Candace Project

In January of this year, I announced that I was going to make an art quilt using my niece, Candace, as my model.

I made a posterized  and enlarged version of one my favorite photos of a good memory with her.

After that, I did nothing until April, when I made a tracing.

Something about the tracing stopped me cold.  Procrastination really set in.

Sunday, I gave myself a ‘talking to’, and decided to get with it.  While I was tracing my tracing onto Lite Steam A Seam 2 (in reverse so that the resulting pattern pieces would be the right way when I cut them out of fabric), I realized why my tracing bothered me.

It was the way that I traced Candace’s mouth.  The mouth looked like it belonged to a marionette.  At least to me it did.

So I’ve redrawn the mouth on my fusible…not worried about the tracing.  Nobody but me is ever going to use the tracing.

The lesson here is that, it is my quilt.  I can change it anywhere in the building process that I want to.

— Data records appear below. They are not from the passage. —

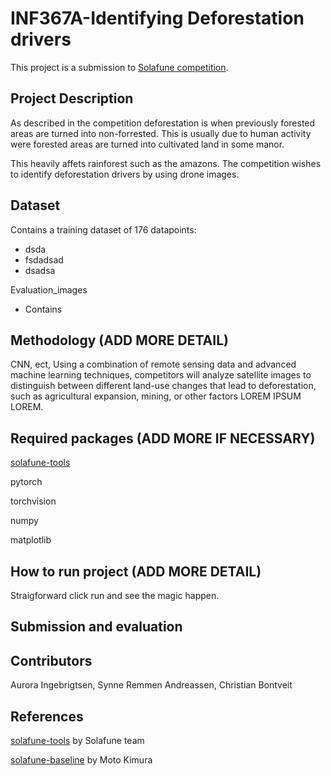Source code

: # INF367A-Identifying Deforestation drivers


This project is a submission to [Solafune competition](https://solafune.com/competitions/68ad4759-4686-4bb3-94b8-7063f755b43d?menu=about&tab=&topicId=a5e978e7-7759-4433-b1a5-063760451ff5).

## Project Description

As described in the competition deforestation is when previously forested areas are turned into non-forrested. This is usually due to human activity were forested areas are turned into cultivated land in some manor.

This heavily affets rainforest such as the amazons. The competition wishes to identify deforestation drivers by using drone images.

## Dataset

Contains a training dataset of 176 datapoints:
- dsda
- fsdadsad
- dsadsa

Evaluation_images
- Contains

## Methodology (ADD MORE DETAIL)

CNN, ect, Using a combination of remote sensing data and advanced machine learning techniques, competitors will analyze satellite images to distinguish between different land-use changes that lead to deforestation, such as agricultural expansion, mining, or other factors LOREM IPSUM LOREM.

## Required packages (ADD MORE IF NECESSARY)

[solafune-tools](https://github.com/Solafune-Inc/solafune-tools/tree/main)

pytorch

torchvision

numpy

matplotlib

## How to run project (ADD MORE DETAIL)

Straigforward click run and see the magic happen.

## Submission and evaluation

## Contributors

Aurora Ingebrigtsen, Synne Remmen Andreassen, Christian Bontveit

## References

[solafune-tools](https://github.com/Solafune-Inc/solafune-tools/tree/main) by Solafune team

[solafune-baseline](https://github.com/motokimura/solafune_deforestation_baseline/tree/main) by Moto Kimura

You can do the same with your quilts.  I give you permission.

I have a muslin foundation on the design board.  It is overlaid with my tracing of the enlarged and posterized photograph.  I also have the photograph pinned on the board (obviously, not the enlarged one).


The tracing is valuable to help me position the batik pieces (the fabric doesn’t have to be batik, but I really like them).


The fabric is not fused down!

That is the wonderful thing about Lite Steam A Seam 2!  It is tacky enough to stay put, but yet, be repositionable!


Throughout this entire design process, I won’t actually fuse anything until I am positive that the pieces are just where I want them!

Hopefully, I will make more progress in a reasonable amount of time, but I make no promises!

17 responses to “Candace Project

  1. It helps to get a project done when there are no promises IMHO.
    So, you’re good to go, Laura!
    PS will you be giving this to Candace whenever it is finished?


  2. I admire you for tackling this project ! I am too chicken! LOL


    • I have made a couple of these, but it doesn’t matter…I still hesitate. I want to get it right, you know. One may as well plunge right in, since it never will be just right. Ha, ha! Perfection is a difficult thing to achieve, if not impossible!


  3. Good luck! I also find when something isn’t right with a project I have a hard time moving forward. Somewhere deep down I must realize I’ll be sorry.


  4. Love the project so far, and well done, you, for starting it!


  5. Oh! Wow! I wouldn’t know where to begin on an art project. I’d stall at the thought of it, let alone at any stage beyond the start! I look forward to seeing your progress with this project.


    • Thank you! I know you can make an art quilt…I’ve seen your improv quilt! 🙂

      It will take patience…I have a heavy work schedule coming up…but I know that you understand work loads!